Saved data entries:
===============

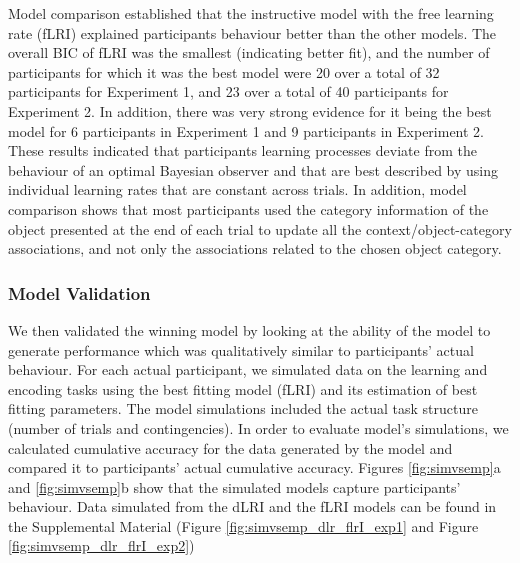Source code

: \documentclass[a4paper,12pt]{article}
\begin{document}
Model comparison established that the instructive model with the free learning rate (fLRI) explained participants behaviour better than the other models. The overall BIC of fLRI was the smallest (indicating better fit), and the number of participants for which it was the best model were 20 over a total of 32 participants for Experiment 1, and 23 over a total of 40 participants for Experiment 2. In addition, there was very strong evidence for it being the best model for 6 participants in Experiment 1 and 9 participants in Experiment 2. %
These results indicated that participants learning processes deviate from the behaviour of an optimal Bayesian observer and that are best described by using individual learning rates that are constant across trials. In addition, model comparison shows that most participants used the category information of the object presented at the end of each trial to update all the context/object-category associations, and not only the associations related to the chosen object category.

\subsubsection{Model Validation}
We then validated the winning model by looking at the ability of the model to generate performance which was qualitatively similar to participants' actual behaviour. For each actual participant, we simulated data on the learning and encoding tasks using the best fitting model (fLRI) and its estimation of best fitting parameters. The model simulations included the actual task structure (number of trials and contingencies). In order to evaluate model's simulations, we calculated cumulative accuracy for the data generated by the model and compared it to participants' actual cumulative accuracy. Figures \ref{fig:simvsemp}a and \ref{fig:simvsemp}b show that the simulated models capture participants' behaviour. Data simulated from the dLRI and the fLRI models can be found in the Supplemental Material (Figure \ref{fig:simvsemp_dlr_flrI_exp1} and Figure \ref{fig:simvsemp_dlr_flrI_exp2})
\end{document}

===============

Exercise details: Retype each of the entries above exactly as it appears, with no pictures.

Response to the task:
Source code

: \documentclass[a4paper,12pt]{article}
\begin{document}
Model comparison established that the instructive model with the free learning rate (fLRI) explained participants behaviour better than the other models. The overall BIC of fLRI was the smallest (indicating better fit), and the number of participants for which it was the best model were 20 over a total of 32 participants for Experiment 1, and 23 over a total of 40 participants for Experiment 2. In addition, there was very strong evidence for it being the best model for 6 participants in Experiment 1 and 9 participants in Experiment 2. %
These results indicated that participants learning processes deviate from the behaviour of an optimal Bayesian observer and that are best described by using individual learning rates that are constant across trials. In addition, model comparison shows that most participants used the category information of the object presented at the end of each trial to update all the context/object-category associations, and not only the associations related to the chosen object category.

\subsubsection{Model Validation}
We then validated the winning model by looking at the ability of the model to generate performance which was qualitatively similar to participants' actual behaviour. For each actual participant, we simulated data on the learning and encoding tasks using the best fitting model (fLRI) and its estimation of best fitting parameters. The model simulations included the actual task structure (number of trials and contingencies). In order to evaluate model's simulations, we calculated cumulative accuracy for the data generated by the model and compared it to participants' actual cumulative accuracy. Figures \ref{fig:simvsemp}a and \ref{fig:simvsemp}b show that the simulated models capture participants' behaviour. Data simulated from the dLRI and the fLRI models can be found in the Supplemental Material (Figure \ref{fig:simvsemp_dlr_flrI_exp1} and Figure \ref{fig:simvsemp_dlr_flrI_exp2})
\end{document}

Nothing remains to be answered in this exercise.